In September 2019, a settler named Neria Ben Pazi invaded an area near Ramun, after which the area residents’ troubles became even more severe. A few months beforehand, Ben Pazi had started to graze his sheep on Bedouin-owned land. He was removed twice by the Civil Administration but returned each time just a few hours later, thanks to what can be interpreted as the tacit consent and inaction of the Israeli authorities. The fix was in.

According to Rabbi Arik Ascherman, director of the Torat Tzedek – Torah of Justice NGO, who spent many days, and nights, in recent months bodily protecting the residents of Al-Baqa’a from settler violence, Ben Pazi is the “champion” of settler outposts. He’s established four already; some of his sons live with him.

The settlers started to steal goods and farming equipment from the shepherds, including spare parts for tractors. At first, Ascherman says, they were cautious, but following the advent of the present government they shed all restraint and the violence has become more brutal. Local residents asked for the protection of the Civil Administration and were told by one of its representatives, “Capt. Fares,” to be in contact if problems should arise. Hardly a day passed without problems, but it’s worthless to even consider submitting a complaint.

In recent months the settlers’ actions against the wretched Bedouin shepherds have been documented by Iyad Hadad, a field researcher for the Israeli human rights organization B’Tselem. The settlers prevented the shepherds’ water tankers from getting to the community and brought their own flocks to the troughs of the Bedouin to drink. On one occasion they also burned a tent. The result: Some 4,000 dunams (1,000 acres) of land were emptied of Palestinians and seized by the outposts.

On July 10, most of the families left Al-Baqa’a, with only two staying behind. In short order one of them, the family of Mustafa Arara, also pulled up stakes after their 7-year-old son was wounded by a settler. The second family, Musa Arara’s, left a week later, after all 13 of their water troughs disappeared: Ascherman saw the containers being hauled off by a tractor belonging to the settlers.

Musa’s family has moved for the present to the area of Wadi Qelt, which originates near Jerusalem and empties into the Dead Sea; Mustafa and his family have moved to the Jab’a area in the central West Bank.

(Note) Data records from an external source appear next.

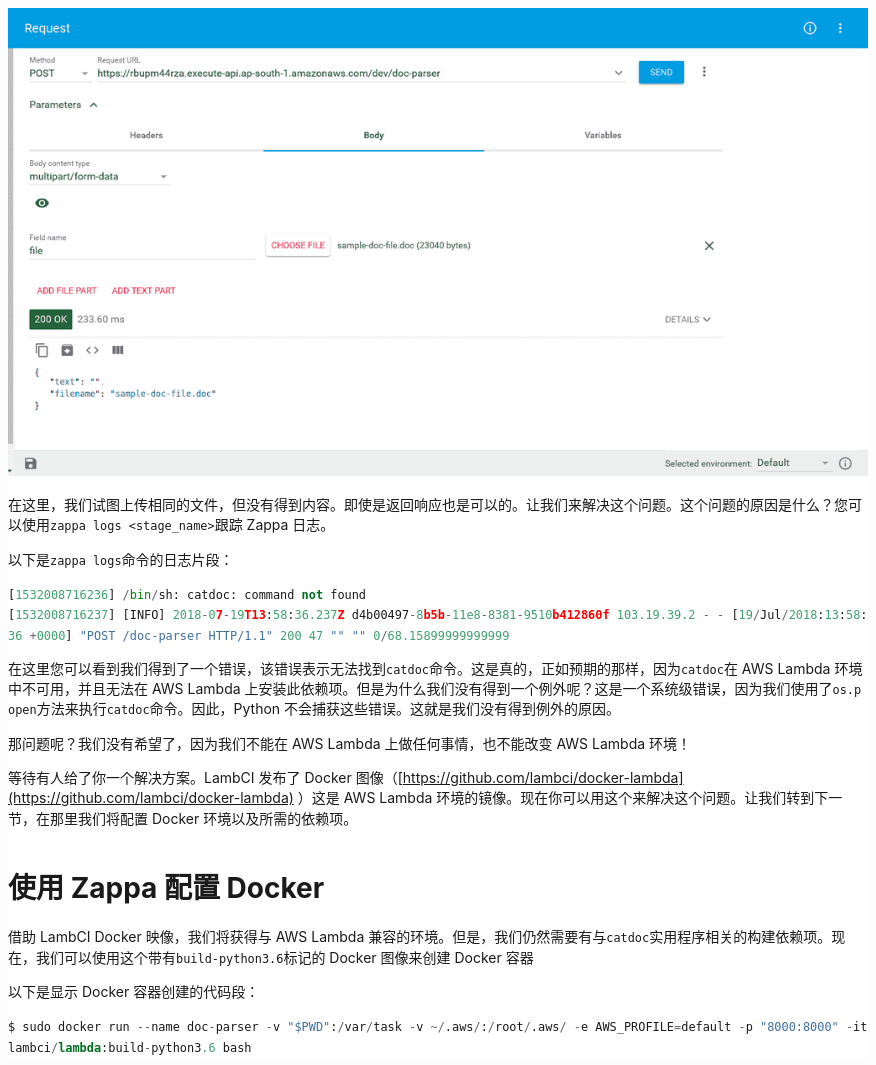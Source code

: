 ![](img/d500d151-b485-4d24-afa5-6ad6324c0709.png)

在这里，我们试图上传相同的文件，但没有得到内容。即使是返回响应也是可以的。让我们来解决这个问题。这个问题的原因是什么？您可以使用`zappa logs <stage_name>`跟踪 Zappa 日志。

以下是`zappa logs`命令的日志片段：

```py
[1532008716236] /bin/sh: catdoc: command not found
[1532008716237] [INFO] 2018-07-19T13:58:36.237Z d4b00497-8b5b-11e8-8381-9510b412860f 103.19.39.2 - - [19/Jul/2018:13:58:36 +0000] "POST /doc-parser HTTP/1.1" 200 47 "" "" 0/68.15899999999999
```

在这里您可以看到我们得到了一个错误，该错误表示无法找到`catdoc`命令。这是真的，正如预期的那样，因为`catdoc`在 AWS Lambda 环境中不可用，并且无法在 AWS Lambda 上安装此依赖项。但是为什么我们没有得到一个例外呢？这是一个系统级错误，因为我们使用了`os.popen`方法来执行`catdoc`命令。因此，Python 不会捕获这些错误。这就是我们没有得到例外的原因。

那问题呢？我们没有希望了，因为我们不能在 AWS Lambda 上做任何事情，也不能改变 AWS Lambda 环境！

等待有人给了你一个解决方案。LambCI 发布了 Docker 图像（[https://github.com/lambci/docker-lambda](https://github.com/lambci/docker-lambda) ）这是 AWS Lambda 环境的镜像。现在你可以用这个来解决这个问题。让我们转到下一节，在那里我们将配置 Docker 环境以及所需的依赖项。

# 使用 Zappa 配置 Docker

借助 LambCI Docker 映像，我们将获得与 AWS Lambda 兼容的环境。但是，我们仍然需要有与`catdoc`实用程序相关的构建依赖项。现在，我们可以使用这个带有`build-python3.6`标记的 Docker 图像来创建 Docker 容器

以下是显示 Docker 容器创建的代码段：

```py
$ sudo docker run --name doc-parser -v "$PWD":/var/task -v ~/.aws/:/root/.aws/ -e AWS_PROFILE=default -p "8000:8000" -it lambci/lambda:build-python3.6 bash
```
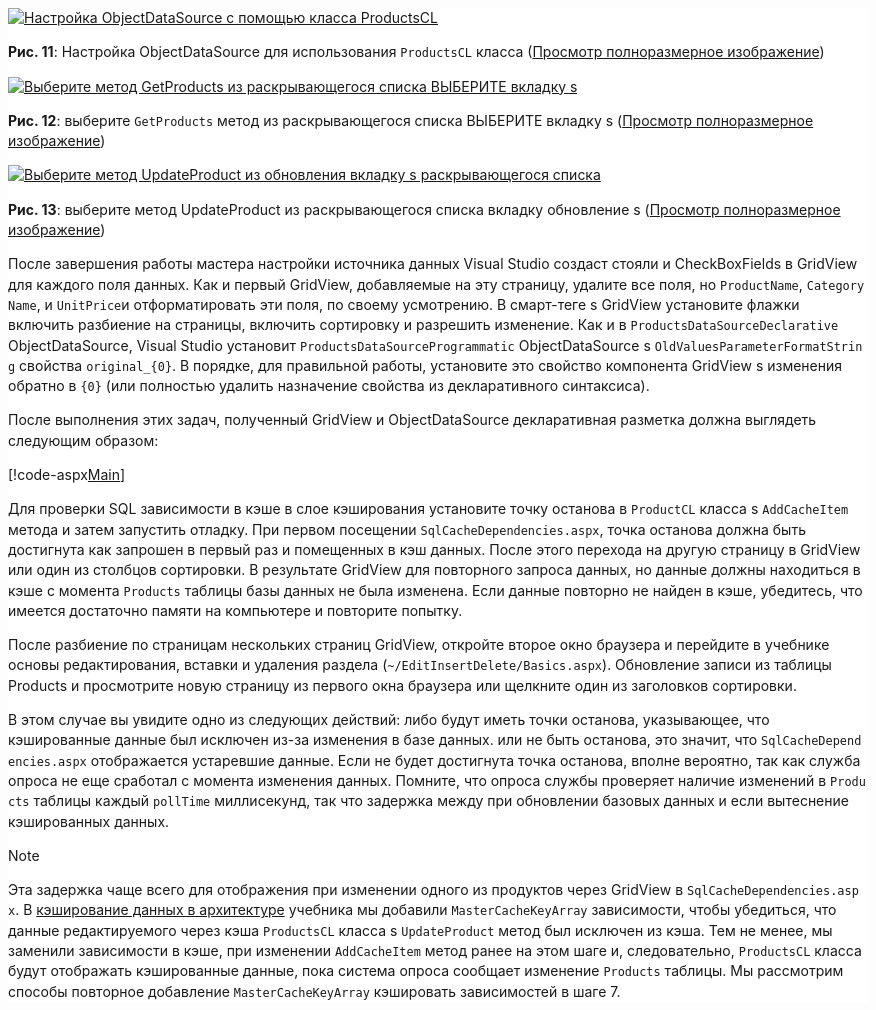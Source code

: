 
[![Настройка ObjectDataSource с помощью класса ProductsCL](using-sql-cache-dependencies-cs/_static/image11.gif)](using-sql-cache-dependencies-cs/_static/image15.png)

**Рис. 11**: Настройка ObjectDataSource для использования `ProductsCL` класса ([Просмотр полноразмерное изображение](using-sql-cache-dependencies-cs/_static/image16.png))


[![Выберите метод GetProducts из раскрывающегося списка ВЫБЕРИТЕ вкладку s](using-sql-cache-dependencies-cs/_static/image12.gif)](using-sql-cache-dependencies-cs/_static/image17.png)

**Рис. 12**: выберите `GetProducts` метод из раскрывающегося списка ВЫБЕРИТЕ вкладку s ([Просмотр полноразмерное изображение](using-sql-cache-dependencies-cs/_static/image18.png))


[![Выберите метод UpdateProduct из обновления вкладку s раскрывающегося списка](using-sql-cache-dependencies-cs/_static/image13.gif)](using-sql-cache-dependencies-cs/_static/image19.png)

**Рис. 13**: выберите метод UpdateProduct из раскрывающегося списка вкладку обновление s ([Просмотр полноразмерное изображение](using-sql-cache-dependencies-cs/_static/image20.png))


После завершения работы мастера настройки источника данных Visual Studio создаст стояли и CheckBoxFields в GridView для каждого поля данных. Как и первый GridView, добавляемые на эту страницу, удалите все поля, но `ProductName`, `CategoryName`, и `UnitPrice`и отформатировать эти поля, по своему усмотрению. В смарт-теге s GridView установите флажки включить разбиение на страницы, включить сортировку и разрешить изменение. Как и в `ProductsDataSourceDeclarative` ObjectDataSource, Visual Studio установит `ProductsDataSourceProgrammatic` ObjectDataSource s `OldValuesParameterFormatString` свойства `original_{0}`. В порядке, для правильной работы, установите это свойство компонента GridView s изменения обратно в `{0}` (или полностью удалить назначение свойства из декларативного синтаксиса).

После выполнения этих задач, полученный GridView и ObjectDataSource декларативная разметка должна выглядеть следующим образом:


[!code-aspx[Main](using-sql-cache-dependencies-cs/samples/sample14.aspx)]

Для проверки SQL зависимости в кэше в слое кэширования установите точку останова в `ProductCL` класса s `AddCacheItem` метода и затем запустить отладку. При первом посещении `SqlCacheDependencies.aspx`, точка останова должна быть достигнута как запрошен в первый раз и помещенных в кэш данных. После этого перехода на другую страницу в GridView или один из столбцов сортировки. В результате GridView для повторного запроса данных, но данные должны находиться в кэше с момента `Products` таблицы базы данных не была изменена. Если данные повторно не найден в кэше, убедитесь, что имеется достаточно памяти на компьютере и повторите попытку.

После разбиение по страницам нескольких страниц GridView, откройте второе окно браузера и перейдите в учебнике основы редактирования, вставки и удаления раздела (`~/EditInsertDelete/Basics.aspx`). Обновление записи из таблицы Products и просмотрите новую страницу из первого окна браузера или щелкните один из заголовков сортировки.

В этом случае вы увидите одно из следующих действий: либо будут иметь точки останова, указывающее, что кэшированные данные был исключен из-за изменения в базе данных. или не быть останова, это значит, что `SqlCacheDependencies.aspx` отображается устаревшие данные. Если не будет достигнута точка останова, вполне вероятно, так как служба опроса не еще сработал с момента изменения данных. Помните, что опроса службы проверяет наличие изменений в `Products` таблицы каждый `pollTime` миллисекунд, так что задержка между при обновлении базовых данных и если вытеснение кэшированных данных.

> [!NOTE]
> Эта задержка чаще всего для отображения при изменении одного из продуктов через GridView в `SqlCacheDependencies.aspx`. В [кэширование данных в архитектуре](caching-data-in-the-architecture-cs.md) учебника мы добавили `MasterCacheKeyArray` зависимости, чтобы убедиться, что данные редактируемого через кэша `ProductsCL` класса s `UpdateProduct` метод был исключен из кэша. Тем не менее, мы заменили зависимости в кэше, при изменении `AddCacheItem` метод ранее на этом шаге и, следовательно, `ProductsCL` класса будут отображать кэшированные данные, пока система опроса сообщает изменение `Products` таблицы. Мы рассмотрим способы повторное добавление `MasterCacheKeyArray` кэшировать зависимостей в шаге 7.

Three other families live near Taibe, northeast of Jerusalem. The very fabric of their family, cultural and social life has been ripped apart.

Where shall we go? Mohammed Melihat’s question is swallowed up in the vastness of the desert. “If they come to demolish things here, where will I go?” he asks again, futilely. His forebears from the Kaabneh tribe – whom Israel evicted from the South Hebron Hills in 1948 and whose land became part of the State of Israel – asked the same question.

“Imagine what it’s like,” Melihat says, “to leave a village in which you have lived most of your life and where your children were born.”